#### [Exercise prompt]
The answer must be every line of the records below that contains the word "JavaScript", copied out.

** Provided data follows **

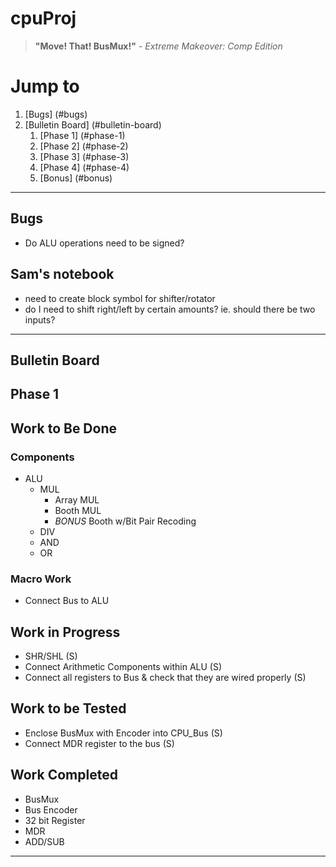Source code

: # cpuProj

> **"Move! That! BusMux!"** _- Extreme Makeover: Comp Edition_


# Jump to
1. [Bugs] (#bugs)
2. [Bulletin Board] (#bulletin-board)
    1. [Phase 1] (#phase-1)
    2. [Phase 2] (#phase-2)
    3. [Phase 3] (#phase-3)
    4. [Phase 4] (#phase-4)
    5. [Bonus] (#bonus)

***
## Bugs
* Do ALU operations need to be signed?

## Sam's notebook
* need to create block symbol for shifter/rotator
* do I need to shift right/left by certain amounts? ie. should there be two inputs?

***
## Bulletin Board
## Phase 1
## Work to Be Done
### Components 
  * ALU
    * MUL
      * Array MUL
      * Booth MUL
      * *BONUS* Booth w/Bit Pair Recoding
    * DIV
    * AND
    * OR
    
### Macro Work
* Connect Bus to ALU  

## Work in Progress
* SHR/SHL (S)
* Connect Arithmetic Components within ALU (S)
* Connect all registers to Bus & check that they are wired properly (S)
## Work to be Tested
* Enclose BusMux with Encoder into CPU_Bus (S)
* Connect MDR register to the bus (S)


## Work Completed
* BusMux
* Bus Encoder
* 32 bit Register
* MDR
* ADD/SUB
***
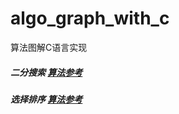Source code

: <!--
 * @Copyright: Tanwubin's Tech Research
 * @Descripttion: 
 * @Author: tanwubin
 * @Date: 2019-08-17 16:27:56
 * @version: 1.0
 * @LastEditors: tanwubin
 * @LastEditTime: 2019-08-18 13:06:14
 -->

# algo_graph_with_c
算法图解C语言实现
##### 二分搜索 [算法参考](https://github.com/tanwubin/algo_graph_with_c/blob/master/binary_search.c)

##### 选择排序 [算法参考](https://github.com/tanwubin/algo_graph_with_c/blob/master/selection_sort.c)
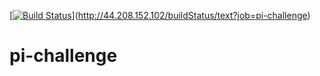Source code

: [[![Build Status](http://44.208.152.102/job/pi-challenge/badge/icon)](http://44.208.152.102/job/pi-challenge/)](http://44.208.152.102/buildStatus/text?job=pi-challenge)
# pi-challenge
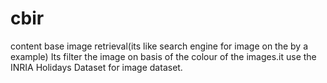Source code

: # cbir
content base image retrieval(its like search engine for image on the by a example)
Its filter the image on basis of the colour of the  images.it use the INRIA Holidays Dataset for image dataset.
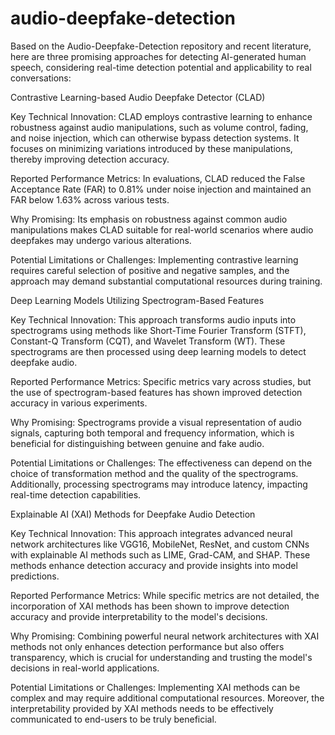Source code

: # audio-deepfake-detection

​Based on the Audio-Deepfake-Detection repository and recent literature, here are three promising approaches for detecting AI-generated human speech, considering real-time detection potential and applicability to real conversations:​

Contrastive Learning-based Audio Deepfake Detector (CLAD)

Key Technical Innovation: CLAD employs contrastive learning to enhance robustness against audio manipulations, such as volume control, fading, and noise injection, which can otherwise bypass detection systems. It focuses on minimizing variations introduced by these manipulations, thereby improving detection accuracy.​


Reported Performance Metrics: In evaluations, CLAD reduced the False Acceptance Rate (FAR) to 0.81% under noise injection and maintained an FAR below 1.63% across various tests.​


Why Promising: Its emphasis on robustness against common audio manipulations makes CLAD suitable for real-world scenarios where audio deepfakes may undergo various alterations.​


Potential Limitations or Challenges: Implementing contrastive learning requires careful selection of positive and negative samples, and the approach may demand substantial computational resources during training.​

Deep Learning Models Utilizing Spectrogram-Based Features

Key Technical Innovation: This approach transforms audio inputs into spectrograms using methods like Short-Time Fourier Transform (STFT), Constant-Q Transform (CQT), and Wavelet Transform (WT). These spectrograms are then processed using deep learning models to detect deepfake audio.​


Reported Performance Metrics: Specific metrics vary across studies, but the use of spectrogram-based features has shown improved detection accuracy in various experiments.​

Why Promising: Spectrograms provide a visual representation of audio signals, capturing both temporal and frequency information, which is beneficial for distinguishing between genuine and fake audio.​

Potential Limitations or Challenges: The effectiveness can depend on the choice of transformation method and the quality of the spectrograms. Additionally, processing spectrograms may introduce latency, impacting real-time detection capabilities.​

Explainable AI (XAI) Methods for Deepfake Audio Detection

Key Technical Innovation: This approach integrates advanced neural network architectures like VGG16, MobileNet, ResNet, and custom CNNs with explainable AI methods such as LIME, Grad-CAM, and SHAP. These methods enhance detection accuracy and provide insights into model predictions.​


Reported Performance Metrics: While specific metrics are not detailed, the incorporation of XAI methods has been shown to improve detection accuracy and provide interpretability to the model's decisions.​

Why Promising: Combining powerful neural network architectures with XAI methods not only enhances detection performance but also offers transparency, which is crucial for understanding and trusting the model's decisions in real-world applications.​

Potential Limitations or Challenges: Implementing XAI methods can be complex and may require additional computational resources. Moreover, the interpretability provided by XAI methods needs to be effectively communicated to end-users to be truly beneficial.​

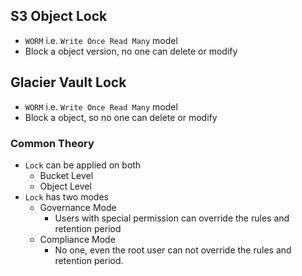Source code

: ## S3 Object Lock

- `WORM` i.e. `Write Once Read Many` model
- Block a object version, no one can delete or modify

## Glacier Vault Lock

- `WORM` i.e. `Write Once Read Many` model
- Block a object, so no one can delete or modify

### Common Theory

- `Lock` can be applied on both
  - Bucket Level
  - Object Level
- `Lock` has two modes
  - Governance Mode
    - Users with special permission can override the rules and retention period
  - Compliance Mode
    - No one, even the root user can not override the rules and retention period.
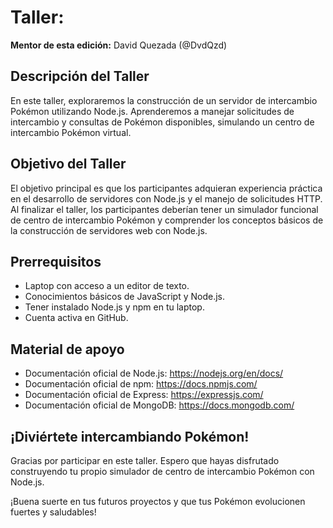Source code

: # Taller:

**Mentor de esta edición:** David Quezada (@DvdQzd)

## Descripción del Taller
En este taller, exploraremos la construcción de un servidor de intercambio Pokémon utilizando Node.js. Aprenderemos a manejar solicitudes de intercambio y consultas de Pokémon disponibles, simulando un centro de intercambio Pokémon virtual.

## Objetivo del Taller
El objetivo principal es que los participantes adquieran experiencia práctica en el desarrollo de servidores con Node.js y el manejo de solicitudes HTTP. Al finalizar el taller, los participantes deberían tener un simulador funcional de centro de intercambio Pokémon y comprender los conceptos básicos de la construcción de servidores web con Node.js.

## Prerrequisitos
- Laptop con acceso a un editor de texto.
- Conocimientos básicos de JavaScript y Node.js.
- Tener instalado Node.js y npm en tu laptop.
- Cuenta activa en GitHub.

## Material de apoyo
- Documentación oficial de Node.js: https://nodejs.org/en/docs/
- Documentación oficial de npm: https://docs.npmjs.com/
- Documentación oficial de Express: https://expressjs.com/
- Documentación oficial de MongoDB: https://docs.mongodb.com/

## ¡Diviértete intercambiando Pokémon!

Gracias por participar en este taller. Espero que hayas disfrutado construyendo tu propio simulador de centro de intercambio Pokémon con Node.js.

¡Buena suerte en tus futuros proyectos y que tus Pokémon evolucionen fuertes y saludables!
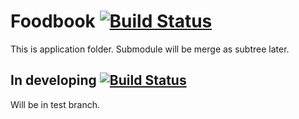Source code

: Foodbook [![Build Status](https://travis-ci.org/FoodBook/android_app.svg?branch=master)](https://travis-ci.org/FoodBook/android_app)
========

This is application folder.
Submodule will be merge as subtree later.

In developing [![Build Status](https://travis-ci.org/FoodBook/android_app.svg?branch=test)](https://travis-ci.org/FoodBook/android_app)
-------------

Will be in test branch.
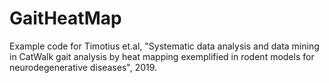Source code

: # GaitHeatMap
Example code for Timotius et.al, "Systematic data analysis and data mining in CatWalk gait analysis by heat mapping exemplified in rodent models for neurodegenerative diseases", 2019.

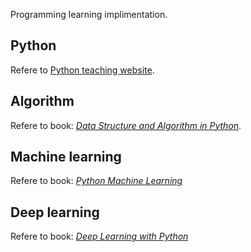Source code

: Programming learning implimentation.

## Python
Refere to [Python teaching website](http://www.liaoxuefeng.com/wiki).

## Algorithm
Refere to book: [*Data Structure and Algorithm in Python*](https://g.co/kgs/J97ZDZ).

## Machine learning
Refere to book: [*Python Machine Learning*](https://github.com/rasbt/python-machine-learning-book-2nd-edition)

## Deep learning
Refere to book: [*Deep Learning with Python*](https://g.co/kgs/t2kRff)
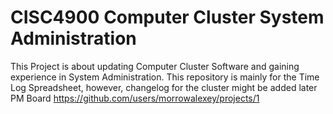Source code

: # CISC4900 Computer Cluster System Administration
This Project is about updating Computer Cluster Software and gaining experience in System Administration.
This repository is mainly for the Time Log Spreadsheet, however, changelog for the cluster might be added later
PM Board https://github.com/users/morrowalexey/projects/1


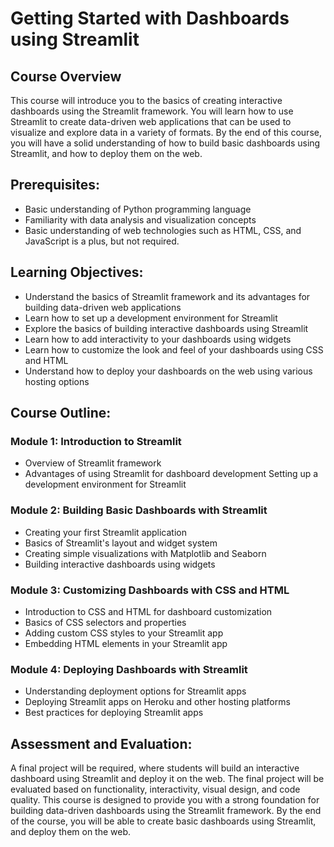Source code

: # Getting Started with Dashboards using Streamlit

## Course Overview

This course will introduce you to the basics of creating interactive dashboards using the Streamlit framework. You will learn how to use Streamlit to create data-driven web applications that can be used to visualize and explore data in a variety of formats. By the end of this course, you will have a solid understanding of how to build basic dashboards using Streamlit, and how to deploy them on the web.

## Prerequisites:
- Basic understanding of Python programming language
- Familiarity with data analysis and visualization concepts
- Basic understanding of web technologies such as HTML, CSS, and JavaScript is a plus, but not required.

## Learning Objectives:
- Understand the basics of Streamlit framework and its advantages for building data-driven web applications
- Learn how to set up a development environment for Streamlit
- Explore the basics of building interactive dashboards using Streamlit
- Learn how to add interactivity to your dashboards using widgets
- Learn how to customize the look and feel of your dashboards using CSS and HTML
- Understand how to deploy your dashboards on the web using various hosting options

## Course Outline:

### Module 1: Introduction to Streamlit
- Overview of Streamlit framework
- Advantages of using Streamlit for dashboard development
Setting up a development environment for Streamlit

### Module 2: Building Basic Dashboards with Streamlit
- Creating your first Streamlit application
- Basics of Streamlit's layout and widget system
- Creating simple visualizations with Matplotlib and Seaborn
- Building interactive dashboards using widgets

### Module 3: Customizing Dashboards with CSS and HTML
- Introduction to CSS and HTML for dashboard customization
- Basics of CSS selectors and properties
- Adding custom CSS styles to your Streamlit app
- Embedding HTML elements in your Streamlit app

### Module 4: Deploying Dashboards with Streamlit
- Understanding deployment options for Streamlit apps
- Deploying Streamlit apps on Heroku and other hosting platforms
- Best practices for deploying Streamlit apps

## Assessment and Evaluation:

A final project will be required, where students will build an interactive dashboard using Streamlit and deploy it on the web.
The final project will be evaluated based on functionality, interactivity, visual design, and code quality.
This course is designed to provide you with a strong foundation for building data-driven dashboards using the Streamlit framework. By the end of the course, you will be able to create basic dashboards using Streamlit, and deploy them on the web.
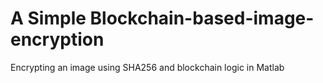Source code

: # A Simple Blockchain-based-image-encryption
Encrypting an image using SHA256 and blockchain logic in Matlab
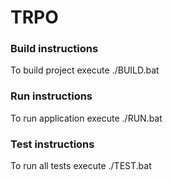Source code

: # TRPO
### Build instructions

To build project execute ./BUILD.bat

### Run instructions

To run application execute ./RUN.bat

### Test instructions

To run all tests execute ./TEST.bat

** End of Provided data **

#### [Your response]
- Conocimientos básicos de JavaScript y Node.js.
- Basic understanding of web technologies such as HTML, CSS, and JavaScript is a plus, but not required.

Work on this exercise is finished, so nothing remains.